Buying a new home should be an exciting and happy experience. However, without the proper preparation or information, the process can be less than satisfactory.
The following is a list of helpful hints for buyers, based on my more than 35 years of experience working with first-time buyers who are purchasing their primary home. Keep in mind that finding an experienced agent with knowledge of the area will be your greatest resource. No website or manual can replace the skills of a REALTOR.
First, you should contact a reputable loan office or lending institution.
Your real estate agent can help direct you. If you start the buying process already prequalified for a home loan, you will be armed with the knowledge of exactly how much you can afford to spend on your first home. In turn, this will allow your agent to search in the price range most suited to you.
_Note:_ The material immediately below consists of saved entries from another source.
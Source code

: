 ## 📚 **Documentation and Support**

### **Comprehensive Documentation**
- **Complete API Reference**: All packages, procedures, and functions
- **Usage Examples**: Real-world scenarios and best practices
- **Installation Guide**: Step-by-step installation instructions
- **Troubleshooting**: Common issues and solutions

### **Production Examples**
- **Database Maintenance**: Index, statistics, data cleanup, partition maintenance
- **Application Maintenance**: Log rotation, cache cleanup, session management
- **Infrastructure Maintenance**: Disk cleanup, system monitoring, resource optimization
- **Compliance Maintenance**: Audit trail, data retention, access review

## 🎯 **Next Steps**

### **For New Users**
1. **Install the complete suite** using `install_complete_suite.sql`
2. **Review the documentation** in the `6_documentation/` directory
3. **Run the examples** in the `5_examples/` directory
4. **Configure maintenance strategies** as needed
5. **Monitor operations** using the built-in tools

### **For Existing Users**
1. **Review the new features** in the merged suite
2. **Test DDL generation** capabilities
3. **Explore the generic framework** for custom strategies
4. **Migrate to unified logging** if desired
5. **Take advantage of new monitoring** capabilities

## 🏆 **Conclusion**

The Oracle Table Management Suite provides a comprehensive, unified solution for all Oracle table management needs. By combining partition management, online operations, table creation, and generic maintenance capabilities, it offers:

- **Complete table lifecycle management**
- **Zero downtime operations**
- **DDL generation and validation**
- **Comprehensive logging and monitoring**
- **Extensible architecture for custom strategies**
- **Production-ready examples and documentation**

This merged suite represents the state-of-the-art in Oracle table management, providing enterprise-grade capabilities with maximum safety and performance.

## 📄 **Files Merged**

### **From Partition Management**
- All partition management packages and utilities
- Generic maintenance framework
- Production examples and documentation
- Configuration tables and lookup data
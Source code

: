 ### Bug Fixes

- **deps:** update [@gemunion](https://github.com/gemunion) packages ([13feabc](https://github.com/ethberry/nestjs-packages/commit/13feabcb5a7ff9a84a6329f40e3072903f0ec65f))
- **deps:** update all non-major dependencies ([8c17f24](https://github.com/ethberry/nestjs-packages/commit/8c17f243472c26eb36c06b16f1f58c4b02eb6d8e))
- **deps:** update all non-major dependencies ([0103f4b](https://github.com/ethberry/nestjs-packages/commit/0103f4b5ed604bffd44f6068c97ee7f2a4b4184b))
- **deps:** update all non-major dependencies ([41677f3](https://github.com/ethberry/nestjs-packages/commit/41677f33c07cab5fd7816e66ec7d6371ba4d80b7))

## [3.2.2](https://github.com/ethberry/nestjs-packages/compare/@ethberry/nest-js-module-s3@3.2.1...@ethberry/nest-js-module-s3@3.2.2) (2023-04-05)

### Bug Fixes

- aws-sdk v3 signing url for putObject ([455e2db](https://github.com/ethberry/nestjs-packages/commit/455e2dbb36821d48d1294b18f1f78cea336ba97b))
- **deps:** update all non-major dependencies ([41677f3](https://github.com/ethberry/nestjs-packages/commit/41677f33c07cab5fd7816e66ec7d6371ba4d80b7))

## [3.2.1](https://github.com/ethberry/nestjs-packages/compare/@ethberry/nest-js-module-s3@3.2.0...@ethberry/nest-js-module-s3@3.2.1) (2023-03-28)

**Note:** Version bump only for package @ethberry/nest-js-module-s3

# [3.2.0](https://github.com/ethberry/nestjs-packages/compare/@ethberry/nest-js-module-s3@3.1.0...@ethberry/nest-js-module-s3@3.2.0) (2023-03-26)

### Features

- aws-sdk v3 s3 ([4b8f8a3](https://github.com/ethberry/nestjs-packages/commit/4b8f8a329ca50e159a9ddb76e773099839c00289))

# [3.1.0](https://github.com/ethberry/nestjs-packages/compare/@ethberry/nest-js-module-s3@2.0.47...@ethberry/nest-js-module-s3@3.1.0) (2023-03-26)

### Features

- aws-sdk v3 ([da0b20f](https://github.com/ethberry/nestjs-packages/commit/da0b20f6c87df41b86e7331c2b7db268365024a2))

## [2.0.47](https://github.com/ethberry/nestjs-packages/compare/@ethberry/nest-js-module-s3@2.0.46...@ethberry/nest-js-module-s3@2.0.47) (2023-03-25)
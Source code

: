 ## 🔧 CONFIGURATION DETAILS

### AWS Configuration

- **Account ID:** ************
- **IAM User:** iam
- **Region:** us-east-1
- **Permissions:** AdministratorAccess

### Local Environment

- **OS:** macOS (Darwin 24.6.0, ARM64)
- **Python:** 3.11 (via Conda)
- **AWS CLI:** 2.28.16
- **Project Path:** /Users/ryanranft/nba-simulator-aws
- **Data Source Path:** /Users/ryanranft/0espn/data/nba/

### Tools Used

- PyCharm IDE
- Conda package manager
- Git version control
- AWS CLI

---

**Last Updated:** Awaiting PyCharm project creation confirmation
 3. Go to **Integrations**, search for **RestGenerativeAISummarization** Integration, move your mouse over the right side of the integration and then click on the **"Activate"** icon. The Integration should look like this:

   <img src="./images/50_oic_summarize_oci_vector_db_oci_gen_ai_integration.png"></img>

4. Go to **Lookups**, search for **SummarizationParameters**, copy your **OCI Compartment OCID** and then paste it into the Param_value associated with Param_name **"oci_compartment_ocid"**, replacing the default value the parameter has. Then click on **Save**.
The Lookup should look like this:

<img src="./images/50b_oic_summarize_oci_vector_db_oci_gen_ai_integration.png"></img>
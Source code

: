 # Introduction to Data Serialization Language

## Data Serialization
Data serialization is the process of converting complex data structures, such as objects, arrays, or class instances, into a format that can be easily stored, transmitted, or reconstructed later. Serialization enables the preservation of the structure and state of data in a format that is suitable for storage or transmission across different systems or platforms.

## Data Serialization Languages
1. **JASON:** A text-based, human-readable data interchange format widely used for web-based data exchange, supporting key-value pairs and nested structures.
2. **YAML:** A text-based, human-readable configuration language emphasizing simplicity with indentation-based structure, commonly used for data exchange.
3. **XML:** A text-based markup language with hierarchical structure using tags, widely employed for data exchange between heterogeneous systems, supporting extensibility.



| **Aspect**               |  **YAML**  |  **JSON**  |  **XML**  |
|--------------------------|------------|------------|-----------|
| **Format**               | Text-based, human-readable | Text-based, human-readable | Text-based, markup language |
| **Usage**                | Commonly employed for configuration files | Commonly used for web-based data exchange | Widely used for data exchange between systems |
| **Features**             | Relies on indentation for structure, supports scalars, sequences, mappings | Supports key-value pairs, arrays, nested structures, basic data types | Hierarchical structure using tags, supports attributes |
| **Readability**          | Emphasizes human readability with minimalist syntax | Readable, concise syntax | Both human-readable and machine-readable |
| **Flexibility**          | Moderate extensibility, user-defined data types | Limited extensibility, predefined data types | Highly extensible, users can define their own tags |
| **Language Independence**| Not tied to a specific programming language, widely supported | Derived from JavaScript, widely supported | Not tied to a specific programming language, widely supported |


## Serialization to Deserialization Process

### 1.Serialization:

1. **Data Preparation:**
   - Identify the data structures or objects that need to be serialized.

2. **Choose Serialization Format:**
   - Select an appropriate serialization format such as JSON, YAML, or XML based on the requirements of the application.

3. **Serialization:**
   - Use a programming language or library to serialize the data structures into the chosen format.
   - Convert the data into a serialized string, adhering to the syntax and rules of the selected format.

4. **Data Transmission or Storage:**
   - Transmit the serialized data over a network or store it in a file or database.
The most important part of the decision making is the general area you wish to reside. There are many sections or streets of any township or city that you may want to become familiar with. Location, of course, is primary.
Repairs and alterations may be made for any problem within a home, but nothing can be done about location should you be unhappy with that area.
What to take into consideration when searching locations:
Noise and traffic in the area.
Continual and/or excessive noise and high traffic patterns can adversely affect your daily life.
Is local transit available?
For local bus line information, you may call the municipality.
The local crime rate.
You can locate neighborhood crime rates here.
The distance to the closest medical facility.
Nearby hospitals and major medical centers.
Location and quality of schools.
You may contact the local Department of Education for school information.
Check with the utility companies.
Utility companies can provide information as to the price of a normal electric or water bill, to help you rule out properties in areas with costly utility bills.
Contact the local planning and zoning department.
Information as to future planned projects that may affect the neighborhood can be obtained through Planning and Zoning,
Sometimes, simply making yourself familiar with a specific area, by walking or driving that area at different times (and days) provides a tremendous amount of knowledge and feel for that location.
Once an area is located, it is time to move on to a home selection.
Here are some hints:
Make a list of needs and wants.
If you need a two car garage, office space, or even sufficient closet space, encapsulate those needs in a list. Whatever your needs are, making a list helps to keep your eye on the ball while viewing available properties.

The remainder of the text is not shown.